How to complete this task
Every entry must be set down exactly in the answer; no pictures should appear.

Material provided
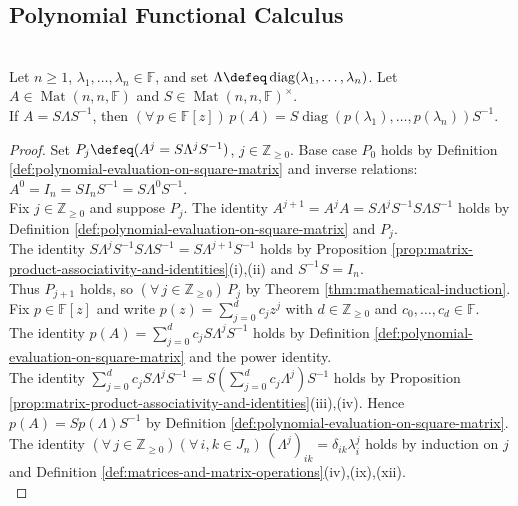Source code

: \subsection{Polynomial Functional Calculus}

\begin{theorem} \label{thm:polynomial-functional-calculus-diagonalizable-matrix} \\
Let $n\geq1$, $\lambda_1,\ldots,\lambda_n\in\mathbb{F}$, and set $\Lambda\defeq\operatorname{diag}(\lambda_1,\ldots,\lambda_n)$. Let $A\in\operatorname{Mat}(n,n,\mathbb{F})$ and $S\in\operatorname{Mat}(n,n,\mathbb{F})^{\times}$.\\
If $A=S\Lambda S^{-1}$, then $(\forall\,p\in\mathbb{F}[z])\,p(A)=S\operatorname{diag}(p(\lambda_1),\ldots,p(\lambda_n))S^{-1}$.
\begin{proof}
Set $P_j\defeq(A^j=S\Lambda^jS^{-1})$, $j\in\mathbb{Z}_{\geq0}$. Base case $P_0$ holds by Definition \ref{def:polynomial-evaluation-on-square-matrix} and inverse relations: $A^0=I_n=SI_nS^{-1}=S\Lambda^0S^{-1}$.\\
Fix $j\in\mathbb{Z}_{\geq0}$ and suppose $P_j$. The identity $A^{j+1}=A^jA=S\Lambda^jS^{-1}S\Lambda S^{-1}$ holds by Definition \ref{def:polynomial-evaluation-on-square-matrix} and $P_j$.\\
The identity $S\Lambda^jS^{-1}S\Lambda S^{-1}=S\Lambda^{j+1}S^{-1}$ holds by Proposition \ref{prop:matrix-product-associativity-and-identities}(i),(ii) and $S^{-1}S=I_n$.\\
Thus $P_{j+1}$ holds, so $(\forall\,j\in\mathbb{Z}_{\geq0})\,P_j$ by Theorem \ref{thm:mathematical-induction}. Fix $p\in\mathbb{F}[z]$ and write $p(z)=\sum\limits_{j=0}^{d}c_jz^j$ with $d\in\mathbb{Z}_{\geq0}$ and $c_0,\ldots,c_d\in\mathbb{F}$.\\
The identity $p(A)=\sum\limits_{j=0}^{d}c_jS\Lambda^jS^{-1}$ holds by Definition \ref{def:polynomial-evaluation-on-square-matrix} and the power identity.\\
The identity $\sum\limits_{j=0}^{d}c_jS\Lambda^jS^{-1}=S\left(\sum\limits_{j=0}^{d}c_j\Lambda^j\right)S^{-1}$ holds by Proposition \ref{prop:matrix-product-associativity-and-identities}(iii),(iv). Hence $p(A)=Sp(\Lambda)S^{-1}$ by Definition \ref{def:polynomial-evaluation-on-square-matrix}.\\
The identity $(\forall\,j\in\mathbb{Z}_{\geq0})(\forall\,i,k\in J_n)\,(\Lambda^j)_{ik}=\delta_{ik}\lambda_i^j$ holds by induction on $j$ and Definition \ref{def:matrices-and-matrix-operations}(iv),(ix),(xii).\\

\end{proof}
\end{theorem}
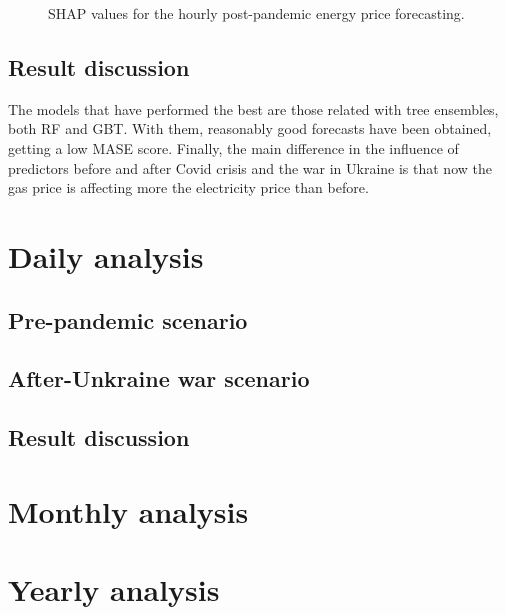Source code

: \begin{figure}[H]
    \caption{SHAP values for the hourly post-pandemic energy price forecasting.}
    \label{fig:shap-hourly-post}
\end{figure}


\subsection{Result discussion}
The models that have performed the best are those related with tree ensembles, both RF and GBT. With them, reasonably good forecasts have been obtained, getting a low MASE score. Finally, the main difference in the influence of predictors before and after Covid crisis and the war in Ukraine is that now the gas price is affecting more the electricity price than before.


\section{Daily analysis}

\subsection{Pre-pandemic scenario}

\subsection{After-Unkraine war scenario}

\subsection{Result discussion}


\section{Monthly analysis}


\section{Yearly analysis}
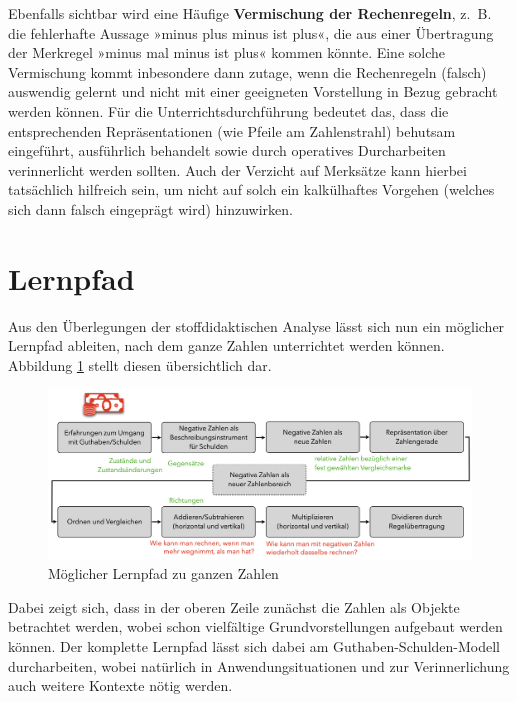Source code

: \documentclass[
]{scrbook}
\theoremstyle{definition}
\theoremstyle{definition}
\theoremstyle{definition}
\theoremstyle{definition}
\theoremstyle{remark}
\begin{document}
\begin{itemize}
  Ebenfalls sichtbar wird eine Häufige \textbf{Vermischung der Rechenregeln}, z.~B. die fehlerhafte Aussage »minus plus minus ist plus«, die aus einer Übertragung der Merkregel »minus mal minus ist plus« kommen könnte. Eine solche Vermischung kommt inbesondere dann zutage, wenn die Rechenregeln (falsch) auswendig gelernt und nicht mit einer geeigneten Vorstellung in Bezug gebracht werden können. \textcolor{empiricColor}{Für die Unterrichtsdurchführung bedeutet das, dass die entsprechenden Repräsentationen (wie Pfeile am Zahlenstrahl) behutsam eingeführt, ausführlich behandelt sowie durch operatives Durcharbeiten verinnerlicht werden sollten. Auch der Verzicht auf Merksätze kann hierbei tatsächlich hilfreich sein, um nicht auf solch ein kalkülhaftes Vorgehen (welches sich dann falsch eingeprägt wird) hinzuwirken.}
\end{itemize}

\hypertarget{lernpfad}{%
\section{Lernpfad}\label{lernpfad}}

Aus den Überlegungen der stoffdidaktischen Analyse lässt sich nun ein möglicher Lernpfad ableiten, nach dem ganze Zahlen unterrichtet werden können. Abbildung \ref{fig:Lernpfad} stellt diesen übersichtlich dar.

\begin{figure}

{\centering \includegraphics[width=1\linewidth]{pictures/9-Lernpfad} 

}

\caption{Möglicher Lernpfad zu ganzen Zahlen}\label{fig:Lernpfad}
\end{figure}

Dabei zeigt sich, dass in der oberen Zeile zunächst die Zahlen als Objekte betrachtet werden, wobei schon vielfältige Grundvorstellungen aufgebaut werden können. Der komplette Lernpfad lässt sich dabei am Guthaben-Schulden-Modell durcharbeiten, wobei natürlich in Anwendungsituationen und zur Verinnerlichung auch weitere Kontexte nötig werden.
\end{document}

Output
Source code

: \subsection{Polynomial Functional Calculus}

\begin{theorem} \label{thm:polynomial-functional-calculus-diagonalizable-matrix} \\
Let $n\geq1$, $\lambda_1,\ldots,\lambda_n\in\mathbb{F}$, and set $\Lambda\defeq\operatorname{diag}(\lambda_1,\ldots,\lambda_n)$. Let $A\in\operatorname{Mat}(n,n,\mathbb{F})$ and $S\in\operatorname{Mat}(n,n,\mathbb{F})^{\times}$.\\
If $A=S\Lambda S^{-1}$, then $(\forall\,p\in\mathbb{F}[z])\,p(A)=S\operatorname{diag}(p(\lambda_1),\ldots,p(\lambda_n))S^{-1}$.
\begin{proof}
Set $P_j\defeq(A^j=S\Lambda^jS^{-1})$, $j\in\mathbb{Z}_{\geq0}$. Base case $P_0$ holds by Definition \ref{def:polynomial-evaluation-on-square-matrix} and inverse relations: $A^0=I_n=SI_nS^{-1}=S\Lambda^0S^{-1}$.\\
Fix $j\in\mathbb{Z}_{\geq0}$ and suppose $P_j$. The identity $A^{j+1}=A^jA=S\Lambda^jS^{-1}S\Lambda S^{-1}$ holds by Definition \ref{def:polynomial-evaluation-on-square-matrix} and $P_j$.\\
The identity $S\Lambda^jS^{-1}S\Lambda S^{-1}=S\Lambda^{j+1}S^{-1}$ holds by Proposition \ref{prop:matrix-product-associativity-and-identities}(i),(ii) and $S^{-1}S=I_n$.\\
Thus $P_{j+1}$ holds, so $(\forall\,j\in\mathbb{Z}_{\geq0})\,P_j$ by Theorem \ref{thm:mathematical-induction}. Fix $p\in\mathbb{F}[z]$ and write $p(z)=\sum\limits_{j=0}^{d}c_jz^j$ with $d\in\mathbb{Z}_{\geq0}$ and $c_0,\ldots,c_d\in\mathbb{F}$.\\
The identity $p(A)=\sum\limits_{j=0}^{d}c_jS\Lambda^jS^{-1}$ holds by Definition \ref{def:polynomial-evaluation-on-square-matrix} and the power identity.\\
The identity $\sum\limits_{j=0}^{d}c_jS\Lambda^jS^{-1}=S\left(\sum\limits_{j=0}^{d}c_j\Lambda^j\right)S^{-1}$ holds by Proposition \ref{prop:matrix-product-associativity-and-identities}(iii),(iv). Hence $p(A)=Sp(\Lambda)S^{-1}$ by Definition \ref{def:polynomial-evaluation-on-square-matrix}.\\
The identity $(\forall\,j\in\mathbb{Z}_{\geq0})(\forall\,i,k\in J_n)\,(\Lambda^j)_{ik}=\delta_{ik}\lambda_i^j$ holds by induction on $j$ and Definition \ref{def:matrices-and-matrix-operations}(iv),(ix),(xii).\\

\end{proof}
\end{theorem}
Source code

: \begin{figure}[H]
    \caption{SHAP values for the hourly post-pandemic energy price forecasting.}
    \label{fig:shap-hourly-post}
\end{figure}


\subsection{Result discussion}
The models that have performed the best are those related with tree ensembles, both RF and GBT. With them, reasonably good forecasts have been obtained, getting a low MASE score. Finally, the main difference in the influence of predictors before and after Covid crisis and the war in Ukraine is that now the gas price is affecting more the electricity price than before.


\section{Daily analysis}

\subsection{Pre-pandemic scenario}

\subsection{After-Unkraine war scenario}

\subsection{Result discussion}


\section{Monthly analysis}


\section{Yearly analysis}
Source code

: \documentclass[
]{scrbook}
\theoremstyle{definition}
\theoremstyle{definition}
\theoremstyle{definition}
\theoremstyle{definition}
\theoremstyle{remark}
\begin{document}
\begin{itemize}
  Ebenfalls sichtbar wird eine Häufige \textbf{Vermischung der Rechenregeln}, z.~B. die fehlerhafte Aussage »minus plus minus ist plus«, die aus einer Übertragung der Merkregel »minus mal minus ist plus« kommen könnte. Eine solche Vermischung kommt inbesondere dann zutage, wenn die Rechenregeln (falsch) auswendig gelernt und nicht mit einer geeigneten Vorstellung in Bezug gebracht werden können. \textcolor{empiricColor}{Für die Unterrichtsdurchführung bedeutet das, dass die entsprechenden Repräsentationen (wie Pfeile am Zahlenstrahl) behutsam eingeführt, ausführlich behandelt sowie durch operatives Durcharbeiten verinnerlicht werden sollten. Auch der Verzicht auf Merksätze kann hierbei tatsächlich hilfreich sein, um nicht auf solch ein kalkülhaftes Vorgehen (welches sich dann falsch eingeprägt wird) hinzuwirken.}
\end{itemize}

\hypertarget{lernpfad}{%
\section{Lernpfad}\label{lernpfad}}

Aus den Überlegungen der stoffdidaktischen Analyse lässt sich nun ein möglicher Lernpfad ableiten, nach dem ganze Zahlen unterrichtet werden können. Abbildung \ref{fig:Lernpfad} stellt diesen übersichtlich dar.

\begin{figure}

{\centering \includegraphics[width=1\linewidth]{pictures/9-Lernpfad} 

}

\caption{Möglicher Lernpfad zu ganzen Zahlen}\label{fig:Lernpfad}
\end{figure}

Dabei zeigt sich, dass in der oberen Zeile zunächst die Zahlen als Objekte betrachtet werden, wobei schon vielfältige Grundvorstellungen aufgebaut werden können. Der komplette Lernpfad lässt sich dabei am Guthaben-Schulden-Modell durcharbeiten, wobei natürlich in Anwendungsituationen und zur Verinnerlichung auch weitere Kontexte nötig werden.
\end{document}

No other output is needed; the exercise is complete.